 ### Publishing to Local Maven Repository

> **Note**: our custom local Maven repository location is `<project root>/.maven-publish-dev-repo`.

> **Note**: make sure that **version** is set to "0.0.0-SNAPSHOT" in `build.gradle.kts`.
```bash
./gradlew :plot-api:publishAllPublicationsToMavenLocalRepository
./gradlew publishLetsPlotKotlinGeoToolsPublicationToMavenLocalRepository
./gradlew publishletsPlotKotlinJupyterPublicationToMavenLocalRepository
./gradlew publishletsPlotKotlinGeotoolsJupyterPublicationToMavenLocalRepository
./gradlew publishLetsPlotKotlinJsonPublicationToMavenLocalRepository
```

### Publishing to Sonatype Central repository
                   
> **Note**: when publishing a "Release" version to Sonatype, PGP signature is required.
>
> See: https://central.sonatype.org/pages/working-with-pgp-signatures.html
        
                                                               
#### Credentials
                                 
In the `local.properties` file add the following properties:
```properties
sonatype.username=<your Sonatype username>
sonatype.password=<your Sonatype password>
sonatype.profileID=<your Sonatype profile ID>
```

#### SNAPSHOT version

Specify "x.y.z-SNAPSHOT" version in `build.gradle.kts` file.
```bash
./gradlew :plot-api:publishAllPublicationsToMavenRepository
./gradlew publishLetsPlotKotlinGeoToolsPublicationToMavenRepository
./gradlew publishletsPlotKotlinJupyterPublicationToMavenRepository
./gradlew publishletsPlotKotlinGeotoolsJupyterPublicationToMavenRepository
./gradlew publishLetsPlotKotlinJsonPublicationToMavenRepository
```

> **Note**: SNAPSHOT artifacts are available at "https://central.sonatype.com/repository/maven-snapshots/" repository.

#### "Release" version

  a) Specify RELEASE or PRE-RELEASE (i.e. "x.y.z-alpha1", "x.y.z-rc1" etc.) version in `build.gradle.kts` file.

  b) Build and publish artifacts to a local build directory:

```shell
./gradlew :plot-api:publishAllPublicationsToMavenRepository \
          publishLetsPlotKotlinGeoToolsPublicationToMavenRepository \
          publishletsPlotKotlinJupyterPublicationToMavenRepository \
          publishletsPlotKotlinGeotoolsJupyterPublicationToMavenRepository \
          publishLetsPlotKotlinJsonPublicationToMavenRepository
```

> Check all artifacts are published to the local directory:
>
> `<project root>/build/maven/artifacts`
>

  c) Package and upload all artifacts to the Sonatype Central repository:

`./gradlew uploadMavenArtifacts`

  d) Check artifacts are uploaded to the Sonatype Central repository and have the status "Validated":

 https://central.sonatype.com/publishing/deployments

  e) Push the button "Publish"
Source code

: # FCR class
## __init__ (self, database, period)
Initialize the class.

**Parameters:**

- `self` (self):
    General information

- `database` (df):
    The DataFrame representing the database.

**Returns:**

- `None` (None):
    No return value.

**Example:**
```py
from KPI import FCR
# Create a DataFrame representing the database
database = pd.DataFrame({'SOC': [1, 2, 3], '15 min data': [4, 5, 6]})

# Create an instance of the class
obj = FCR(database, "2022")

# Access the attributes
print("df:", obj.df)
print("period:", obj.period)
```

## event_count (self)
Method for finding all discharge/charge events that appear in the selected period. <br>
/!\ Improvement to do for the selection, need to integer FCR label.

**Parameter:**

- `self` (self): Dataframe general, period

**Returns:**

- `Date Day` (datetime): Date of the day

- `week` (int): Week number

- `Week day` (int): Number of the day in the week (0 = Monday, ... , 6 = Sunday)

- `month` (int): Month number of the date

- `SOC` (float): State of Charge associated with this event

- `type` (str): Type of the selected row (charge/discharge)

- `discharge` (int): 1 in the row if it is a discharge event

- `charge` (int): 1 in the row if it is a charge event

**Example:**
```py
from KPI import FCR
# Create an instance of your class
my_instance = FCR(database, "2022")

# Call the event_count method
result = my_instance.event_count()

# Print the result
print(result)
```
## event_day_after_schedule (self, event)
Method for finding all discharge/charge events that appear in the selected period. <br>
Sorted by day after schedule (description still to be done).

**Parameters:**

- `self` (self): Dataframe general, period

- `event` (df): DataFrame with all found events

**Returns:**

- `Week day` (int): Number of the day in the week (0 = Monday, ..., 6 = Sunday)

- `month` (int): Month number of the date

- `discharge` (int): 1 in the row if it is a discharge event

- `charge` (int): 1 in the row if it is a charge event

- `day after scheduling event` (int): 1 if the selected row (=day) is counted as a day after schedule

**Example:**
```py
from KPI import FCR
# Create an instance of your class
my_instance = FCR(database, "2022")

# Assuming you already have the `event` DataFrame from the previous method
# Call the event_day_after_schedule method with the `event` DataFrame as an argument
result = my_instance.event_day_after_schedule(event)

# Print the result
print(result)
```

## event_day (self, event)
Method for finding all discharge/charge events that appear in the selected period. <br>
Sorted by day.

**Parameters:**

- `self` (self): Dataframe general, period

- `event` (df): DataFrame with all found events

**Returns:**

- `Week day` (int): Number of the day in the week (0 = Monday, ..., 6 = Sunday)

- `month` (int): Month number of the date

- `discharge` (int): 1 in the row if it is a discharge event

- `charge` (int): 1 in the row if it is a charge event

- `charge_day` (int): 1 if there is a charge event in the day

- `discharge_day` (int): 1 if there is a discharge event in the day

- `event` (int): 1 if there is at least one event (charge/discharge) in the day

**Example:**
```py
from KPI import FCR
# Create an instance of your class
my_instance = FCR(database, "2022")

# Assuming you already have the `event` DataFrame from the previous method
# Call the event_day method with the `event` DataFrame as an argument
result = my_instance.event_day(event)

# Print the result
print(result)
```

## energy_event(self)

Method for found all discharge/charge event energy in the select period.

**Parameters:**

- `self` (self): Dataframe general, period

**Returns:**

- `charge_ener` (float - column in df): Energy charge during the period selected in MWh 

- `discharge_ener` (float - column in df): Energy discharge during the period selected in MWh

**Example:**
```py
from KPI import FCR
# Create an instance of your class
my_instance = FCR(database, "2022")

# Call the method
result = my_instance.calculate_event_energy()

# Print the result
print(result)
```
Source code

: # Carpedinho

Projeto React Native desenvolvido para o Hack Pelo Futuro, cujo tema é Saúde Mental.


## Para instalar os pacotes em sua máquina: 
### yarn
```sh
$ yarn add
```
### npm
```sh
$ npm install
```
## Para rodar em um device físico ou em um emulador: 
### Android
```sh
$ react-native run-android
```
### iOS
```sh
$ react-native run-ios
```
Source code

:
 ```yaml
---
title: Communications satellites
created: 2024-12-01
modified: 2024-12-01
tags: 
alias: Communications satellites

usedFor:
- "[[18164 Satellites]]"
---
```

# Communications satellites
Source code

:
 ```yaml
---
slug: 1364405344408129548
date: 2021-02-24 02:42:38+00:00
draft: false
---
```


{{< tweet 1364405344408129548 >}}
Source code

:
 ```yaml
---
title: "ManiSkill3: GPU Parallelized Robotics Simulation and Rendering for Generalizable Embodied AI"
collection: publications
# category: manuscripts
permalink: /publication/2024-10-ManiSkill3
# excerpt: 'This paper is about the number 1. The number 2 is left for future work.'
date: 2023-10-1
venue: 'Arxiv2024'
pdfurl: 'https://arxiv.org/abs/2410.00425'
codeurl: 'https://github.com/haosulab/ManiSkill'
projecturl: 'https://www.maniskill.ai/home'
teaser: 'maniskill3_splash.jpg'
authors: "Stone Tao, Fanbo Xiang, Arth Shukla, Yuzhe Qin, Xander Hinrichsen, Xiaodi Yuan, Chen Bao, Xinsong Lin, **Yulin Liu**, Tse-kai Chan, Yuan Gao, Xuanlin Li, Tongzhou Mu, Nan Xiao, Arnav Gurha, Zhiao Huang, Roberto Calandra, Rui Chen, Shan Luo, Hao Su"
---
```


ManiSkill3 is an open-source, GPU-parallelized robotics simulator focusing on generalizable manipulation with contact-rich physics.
::::
> _What this task involves_
Verbatim and in full, return the listing above.

> _Exercise result_
 ### Publishing to Local Maven Repository

> **Note**: our custom local Maven repository location is `<project root>/.maven-publish-dev-repo`.

> **Note**: make sure that **version** is set to "0.0.0-SNAPSHOT" in `build.gradle.kts`.
```bash
./gradlew :plot-api:publishAllPublicationsToMavenLocalRepository
./gradlew publishLetsPlotKotlinGeoToolsPublicationToMavenLocalRepository
./gradlew publishletsPlotKotlinJupyterPublicationToMavenLocalRepository
./gradlew publishletsPlotKotlinGeotoolsJupyterPublicationToMavenLocalRepository
./gradlew publishLetsPlotKotlinJsonPublicationToMavenLocalRepository
```

### Publishing to Sonatype Central repository
                   
> **Note**: when publishing a "Release" version to Sonatype, PGP signature is required.
>
> See: https://central.sonatype.org/pages/working-with-pgp-signatures.html
        
                                                               
#### Credentials
                                 
In the `local.properties` file add the following properties:
```properties
sonatype.username=<your Sonatype username>
sonatype.password=<your Sonatype password>
sonatype.profileID=<your Sonatype profile ID>
```

#### SNAPSHOT version

Specify "x.y.z-SNAPSHOT" version in `build.gradle.kts` file.
```bash
./gradlew :plot-api:publishAllPublicationsToMavenRepository
./gradlew publishLetsPlotKotlinGeoToolsPublicationToMavenRepository
./gradlew publishletsPlotKotlinJupyterPublicationToMavenRepository
./gradlew publishletsPlotKotlinGeotoolsJupyterPublicationToMavenRepository
./gradlew publishLetsPlotKotlinJsonPublicationToMavenRepository
```

> **Note**: SNAPSHOT artifacts are available at "https://central.sonatype.com/repository/maven-snapshots/" repository.

#### "Release" version

  a) Specify RELEASE or PRE-RELEASE (i.e. "x.y.z-alpha1", "x.y.z-rc1" etc.) version in `build.gradle.kts` file.

  b) Build and publish artifacts to a local build directory:

```shell
./gradlew :plot-api:publishAllPublicationsToMavenRepository \
          publishLetsPlotKotlinGeoToolsPublicationToMavenRepository \
          publishletsPlotKotlinJupyterPublicationToMavenRepository \
          publishletsPlotKotlinGeotoolsJupyterPublicationToMavenRepository \
          publishLetsPlotKotlinJsonPublicationToMavenRepository
```

> Check all artifacts are published to the local directory:
>
> `<project root>/build/maven/artifacts`
>

  c) Package and upload all artifacts to the Sonatype Central repository:

`./gradlew uploadMavenArtifacts`

  d) Check artifacts are uploaded to the Sonatype Central repository and have the status "Validated":

 https://central.sonatype.com/publishing/deployments

  e) Push the button "Publish"
Source code

: # FCR class
## __init__ (self, database, period)
Initialize the class.

**Parameters:**

- `self` (self):
    General information

- `database` (df):
    The DataFrame representing the database.

**Returns:**

- `None` (None):
    No return value.

**Example:**
```py
from KPI import FCR
# Create a DataFrame representing the database
database = pd.DataFrame({'SOC': [1, 2, 3], '15 min data': [4, 5, 6]})

# Create an instance of the class
obj = FCR(database, "2022")

# Access the attributes
print("df:", obj.df)
print("period:", obj.period)
```

## event_count (self)
Method for finding all discharge/charge events that appear in the selected period. <br>
/!\ Improvement to do for the selection, need to integer FCR label.

**Parameter:**

- `self` (self): Dataframe general, period

**Returns:**

- `Date Day` (datetime): Date of the day

- `week` (int): Week number

- `Week day` (int): Number of the day in the week (0 = Monday, ... , 6 = Sunday)

- `month` (int): Month number of the date

- `SOC` (float): State of Charge associated with this event

- `type` (str): Type of the selected row (charge/discharge)

- `discharge` (int): 1 in the row if it is a discharge event

- `charge` (int): 1 in the row if it is a charge event

**Example:**
```py
from KPI import FCR
# Create an instance of your class
my_instance = FCR(database, "2022")

# Call the event_count method
result = my_instance.event_count()

# Print the result
print(result)
```
## event_day_after_schedule (self, event)
Method for finding all discharge/charge events that appear in the selected period. <br>
Sorted by day after schedule (description still to be done).

**Parameters:**

- `self` (self): Dataframe general, period

- `event` (df): DataFrame with all found events

**Returns:**

- `Week day` (int): Number of the day in the week (0 = Monday, ..., 6 = Sunday)

- `month` (int): Month number of the date

- `discharge` (int): 1 in the row if it is a discharge event

- `charge` (int): 1 in the row if it is a charge event

- `day after scheduling event` (int): 1 if the selected row (=day) is counted as a day after schedule

**Example:**
```py
from KPI import FCR
# Create an instance of your class
my_instance = FCR(database, "2022")

# Assuming you already have the `event` DataFrame from the previous method
# Call the event_day_after_schedule method with the `event` DataFrame as an argument
result = my_instance.event_day_after_schedule(event)

# Print the result
print(result)
```

## event_day (self, event)
Method for finding all discharge/charge events that appear in the selected period. <br>
Sorted by day.

**Parameters:**

- `self` (self): Dataframe general, period

- `event` (df): DataFrame with all found events

**Returns:**

- `Week day` (int): Number of the day in the week (0 = Monday, ..., 6 = Sunday)

- `month` (int): Month number of the date

- `discharge` (int): 1 in the row if it is a discharge event

- `charge` (int): 1 in the row if it is a charge event

- `charge_day` (int): 1 if there is a charge event in the day

- `discharge_day` (int): 1 if there is a discharge event in the day

- `event` (int): 1 if there is at least one event (charge/discharge) in the day

**Example:**
```py
from KPI import FCR
# Create an instance of your class
my_instance = FCR(database, "2022")

# Assuming you already have the `event` DataFrame from the previous method
# Call the event_day method with the `event` DataFrame as an argument
result = my_instance.event_day(event)

# Print the result
print(result)
```

## energy_event(self)

Method for found all discharge/charge event energy in the select period.

**Parameters:**

- `self` (self): Dataframe general, period

**Returns:**

- `charge_ener` (float - column in df): Energy charge during the period selected in MWh 

- `discharge_ener` (float - column in df): Energy discharge during the period selected in MWh

**Example:**
```py
from KPI import FCR
# Create an instance of your class
my_instance = FCR(database, "2022")

# Call the method
result = my_instance.calculate_event_energy()

# Print the result
print(result)
```
Source code

: # Carpedinho

Projeto React Native desenvolvido para o Hack Pelo Futuro, cujo tema é Saúde Mental.


## Para instalar os pacotes em sua máquina: 
### yarn
```sh
$ yarn add
```
### npm
```sh
$ npm install
```
## Para rodar em um device físico ou em um emulador: 
### Android
```sh
$ react-native run-android
```
### iOS
```sh
$ react-native run-ios
```
Source code

:
 ```yaml
---
title: Communications satellites
created: 2024-12-01
modified: 2024-12-01
tags: 
alias: Communications satellites

usedFor:
- "[[18164 Satellites]]"
---
```

# Communications satellites
Source code

:
 ```yaml
---
slug: 1364405344408129548
date: 2021-02-24 02:42:38+00:00
draft: false
---
```


{{< tweet 1364405344408129548 >}}
Source code

:
 ```yaml
---
title: "ManiSkill3: GPU Parallelized Robotics Simulation and Rendering for Generalizable Embodied AI"
collection: publications
# category: manuscripts
permalink: /publication/2024-10-ManiSkill3
# excerpt: 'This paper is about the number 1. The number 2 is left for future work.'
date: 2023-10-1
venue: 'Arxiv2024'
pdfurl: 'https://arxiv.org/abs/2410.00425'
codeurl: 'https://github.com/haosulab/ManiSkill'
projecturl: 'https://www.maniskill.ai/home'
teaser: 'maniskill3_splash.jpg'
authors: "Stone Tao, Fanbo Xiang, Arth Shukla, Yuzhe Qin, Xander Hinrichsen, Xiaodi Yuan, Chen Bao, Xinsong Lin, **Yulin Liu**, Tse-kai Chan, Yuan Gao, Xuanlin Li, Tongzhou Mu, Nan Xiao, Arnav Gurha, Zhiao Huang, Roberto Calandra, Rui Chen, Shan Luo, Hao Su"
---
```


ManiSkill3 is an open-source, GPU-parallelized robotics simulator focusing on generalizable manipulation with contact-rich physics.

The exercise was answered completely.